> [Exercise details] Exactly the lines from the one with "论文还提到可以添加一个异常检" to the end of the data below should be set down, and no others.

> [Saved entries]
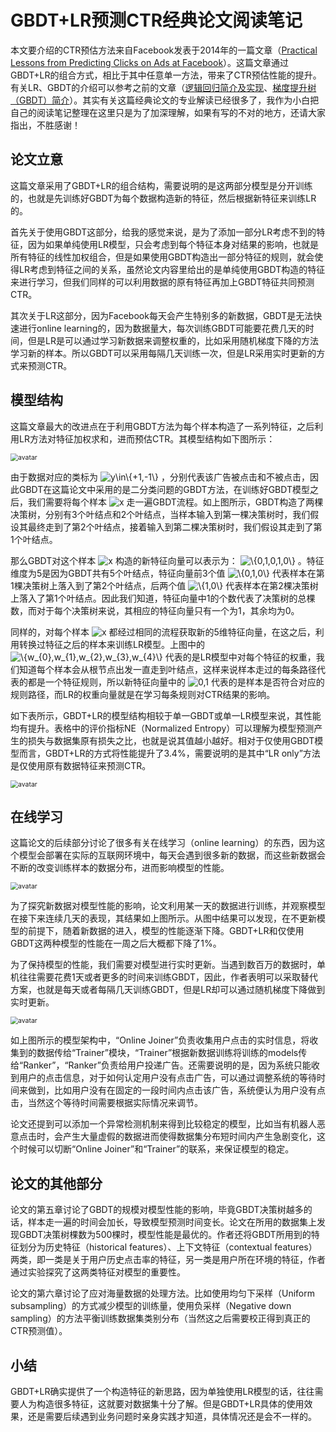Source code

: # GBDT+LR预测CTR经典论文阅读笔记

本文要介绍的CTR预估方法来自Facebook发表于2014年的一篇文章（[Practical Lessons from Predicting Clicks on Ads at Facebook](https://dl.acm.org/doi/pdf/10.1145/2648584.2648589)）。这篇文章通过GBDT+LR的组合方式，相比于其中任意单一方法，带来了CTR预估性能的提升。有关LR、GBDT的介绍可以参考之前的文章（[逻辑回归简介及实现](https://zhuanlan.zhihu.com/p/130209974)、[梯度提升树（GBDT）简介](https://zhuanlan.zhihu.com/p/139381538)）。其实有关这篇经典论文的专业解读已经很多了，我作为小白把自己的阅读笔记整理在这里只是为了加深理解，如果有写的不对的地方，还请大家指出，不胜感谢！

## 论文立意

这篇文章采用了GBDT+LR的组合结构，需要说明的是这两部分模型是分开训练的，也就是先训练好GBDT为每个数据构造新的特征，然后根据新特征来训练LR的。

首先关于使用GBDT这部分，给我的感觉来说，是为了添加一部分LR考虑不到的特征，因为如果单纯使用LR模型，只会考虑到每个特征本身对结果的影响，也就是所有特征的线性加权组合，但是如果使用GBDT构造出一部分特征的规则，就会使得LR考虑到特征之间的关系，虽然论文内容里给出的是单纯使用GBDT构造的特征来进行学习，但我们同样的可以利用数据的原有特征再加上GBDT特征共同预测CTR。

其次关于LR这部分，因为Facebook每天会产生特别多的新数据，GBDT是无法快速进行online learning的，因为数据量大，每次训练GBDT可能要花费几天的时间，但是LR是可以通过学习新数据来调整权重的，比如采用随机梯度下降的方法学习新的样本。所以GBDT可以采用每隔几天训练一次，但是LR采用实时更新的方式来预测CTR。

## 模型结构

这篇文章最大的改进点在于利用GBDT方法为每个样本构造了一系列特征，之后利用LR方法对特征加权求和，进而预估CTR。其模型结构如下图所示：

<img src="https://raw.githubusercontent.com/crazycharles/Markdown4Zhihu/master/Data/test/structure.png" alt="avatar" style="zoom:75%;" />

由于数据对应的类标为 <img src="https://www.zhihu.com/equation?tex=y\in\{+1,-1\}" alt="y\in\{+1,-1\}" class="ee_img tr_noresize" eeimg="1"> ，分别代表该广告被点击和不被点击，因此GBDT在这篇论文中采用的是二分类问题的GBDT方法，在训练好GBDT模型之后，我们需要将每个样本 <img src="https://www.zhihu.com/equation?tex=x" alt="x" class="ee_img tr_noresize" eeimg="1"> 走一遍GBDT流程。如上图所示，GBDT构造了两棵决策树，分别有3个叶结点和2个叶结点，当样本输入到第一棵决策树时，我们假设其最终走到了第2个叶结点，接着输入到第二棵决策树时，我们假设其走到了第1个叶结点。

那么GBDT对这个样本 <img src="https://www.zhihu.com/equation?tex=x" alt="x" class="ee_img tr_noresize" eeimg="1"> 构造的新特征向量可以表示为： <img src="https://www.zhihu.com/equation?tex=\{0,1,0,1,0\}" alt="\{0,1,0,1,0\}" class="ee_img tr_noresize" eeimg="1"> 。特征维度为5是因为GBDT共有5个叶结点，特征向量前3个值 <img src="https://www.zhihu.com/equation?tex=\{0,1,0\}" alt="\{0,1,0\}" class="ee_img tr_noresize" eeimg="1"> 代表样本在第1棵决策树上落入到了第2个叶结点，后两个值 <img src="https://www.zhihu.com/equation?tex=\{1,0\}" alt="\{1,0\}" class="ee_img tr_noresize" eeimg="1"> 代表样本在第2棵决策树上落入了第1个叶结点。因此我们知道，特征向量中1的个数代表了决策树的总棵数，而对于每个决策树来说，其相应的特征向量只有一个为1，其余均为0。

同样的，对每个样本 <img src="https://www.zhihu.com/equation?tex=x" alt="x" class="ee_img tr_noresize" eeimg="1"> 都经过相同的流程获取新的5维特征向量，在这之后，利用转换过特征之后的样本来训练LR模型。上图中的 <img src="https://www.zhihu.com/equation?tex=\{w_{0},w_{1},w_{2},w_{3},w_{4}\}" alt="\{w_{0},w_{1},w_{2},w_{3},w_{4}\}" class="ee_img tr_noresize" eeimg="1"> 代表的是LR模型中对每个特征的权重，我们知道每个样本会从根节点出发一直走到叶结点，这样来说样本走过的每条路径代表的都是一个特征规则，所以新特征向量中的 <img src="https://www.zhihu.com/equation?tex=0,1" alt="0,1" class="ee_img tr_noresize" eeimg="1"> 代表的是样本是否符合对应的规则路径，而LR的权重向量就是在学习每条规则对CTR结果的影响。

如下表所示，GBDT+LR的模型结构相较于单一GBDT或单一LR模型来说，其性能均有提升。表格中的评价指标NE（Normalized Entropy）可以理解为模型预测产生的损失与数据集原有损失之比，也就是说其值越小越好。相对于仅使用GBDT模型而言，GBDT+LR的方式将性能提升了3.4%，需要说明的是其中“LR only”方法是仅使用原有数据特征来预测CTR。

<img src="https://raw.githubusercontent.com/crazycharles/Markdown4Zhihu/master/Data/test/result1.png" alt="avatar" style="zoom:75%;" />

## 在线学习

这篇论文的后续部分讨论了很多有关在线学习（online learning）的东西，因为这个模型会部署在实际的互联网环境中，每天会遇到很多新的数据，而这些新数据会不断的改变训练样本的数据分布，进而影响模型的性能。

<img src="https://raw.githubusercontent.com/crazycharles/Markdown4Zhihu/master/Data/test/result2.png" alt="avatar" style="zoom:75%;" />

为了探究新数据对模型性能的影响，论文利用某一天的数据进行训练，并观察模型在接下来连续几天的表现，其结果如上图所示。从图中结果可以发现，在不更新模型的前提下，随着新数据的进入，模型的性能逐渐下降。GBDT+LR和仅使用GBDT这两种模型的性能在一周之后大概都下降了1%。

为了保持模型的性能，我们需要对模型进行实时更新。当遇到数百万的数据时，单机往往需要花费1天或者更多的时间来训练GBDT，因此，作者表明可以采取替代方案，也就是每天或者每隔几天训练GBDT，但是LR却可以通过随机梯度下降做到实时更新。

<img src="https://raw.githubusercontent.com/crazycharles/Markdown4Zhihu/master/Data/test/framework.png" alt="avatar" style="zoom:75%;" />

如上图所示的模型架构中，“Online Joiner”负责收集用户点击的实时信息，将收集到的数据传给“Trainer”模块，“Trainer”根据新数据训练将训练的models传给“Ranker”，“Ranker”负责给用户投递广告。还需要说明的是，因为系统只能收到用户的点击信息，对于如何认定用户没有点击广告，可以通过调整系统的等待时间来做到，比如用户没有在固定的一段时间内点击该广告，系统便认为用户没有点击，当然这个等待时间需要根据实际情况来调节。

论文还提到可以添加一个异常检测机制来得到比较稳定的模型，比如当有机器人恶意点击时，会产生大量虚假的数据进而使得数据集分布短时间内产生急剧变化，这个时候可以切断“Online Joiner”和“Trainer”的联系，来保证模型的稳定。

## 论文的其他部分

论文的第五章讨论了GBDT的规模对模型性能的影响，毕竟GBDT决策树越多的话，样本走一遍的时间会加长，导致模型预测时间变长。论文在所用的数据集上发现GBDT决策树棵数为500棵时，模型性能是最优的。作者还将GBDT所用到的特征划分为历史特征（historical features）、上下文特征（contextual features）两类，即一类是关于用户历史点击率的特征，另一类是用户所在环境的特征，作者通过实验探究了这两类特征对模型的重要性。

论文的第六章讨论了应对海量数据的处理方法。比如使用均匀下采样（Uniform subsampling）的方式减少模型的训练量，使用负采样（Negative down sampling）的方法平衡训练数据集类别分布（当然这之后需要校正得到真正的CTR预测值）。

## 小结

GBDT+LR确实提供了一个构造特征的新思路，因为单独使用LR模型的话，往往需要人为构造很多特征，这就要对数据集十分了解。但是GBDT+LR具体的使用效果，还是需要后续遇到业务问题时亲身实践才知道，具体情况还是会不一样的。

> [Finished task]
论文还提到可以添加一个异常检测机制来得到比较稳定的模型，比如当有机器人恶意点击时，会产生大量虚假的数据进而使得数据集分布短时间内产生急剧变化，这个时候可以切断“Online Joiner”和“Trainer”的联系，来保证模型的稳定。

## 论文的其他部分

论文的第五章讨论了GBDT的规模对模型性能的影响，毕竟GBDT决策树越多的话，样本走一遍的时间会加长，导致模型预测时间变长。论文在所用的数据集上发现GBDT决策树棵数为500棵时，模型性能是最优的。作者还将GBDT所用到的特征划分为历史特征（historical features）、上下文特征（contextual features）两类，即一类是关于用户历史点击率的特征，另一类是用户所在环境的特征，作者通过实验探究了这两类特征对模型的重要性。

论文的第六章讨论了应对海量数据的处理方法。比如使用均匀下采样（Uniform subsampling）的方式减少模型的训练量，使用负采样（Negative down sampling）的方法平衡训练数据集类别分布（当然这之后需要校正得到真正的CTR预测值）。

## 小结

GBDT+LR确实提供了一个构造特征的新思路，因为单独使用LR模型的话，往往需要人为构造很多特征，这就要对数据集十分了解。但是GBDT+LR具体的使用效果，还是需要后续遇到业务问题时亲身实践才知道，具体情况还是会不一样的。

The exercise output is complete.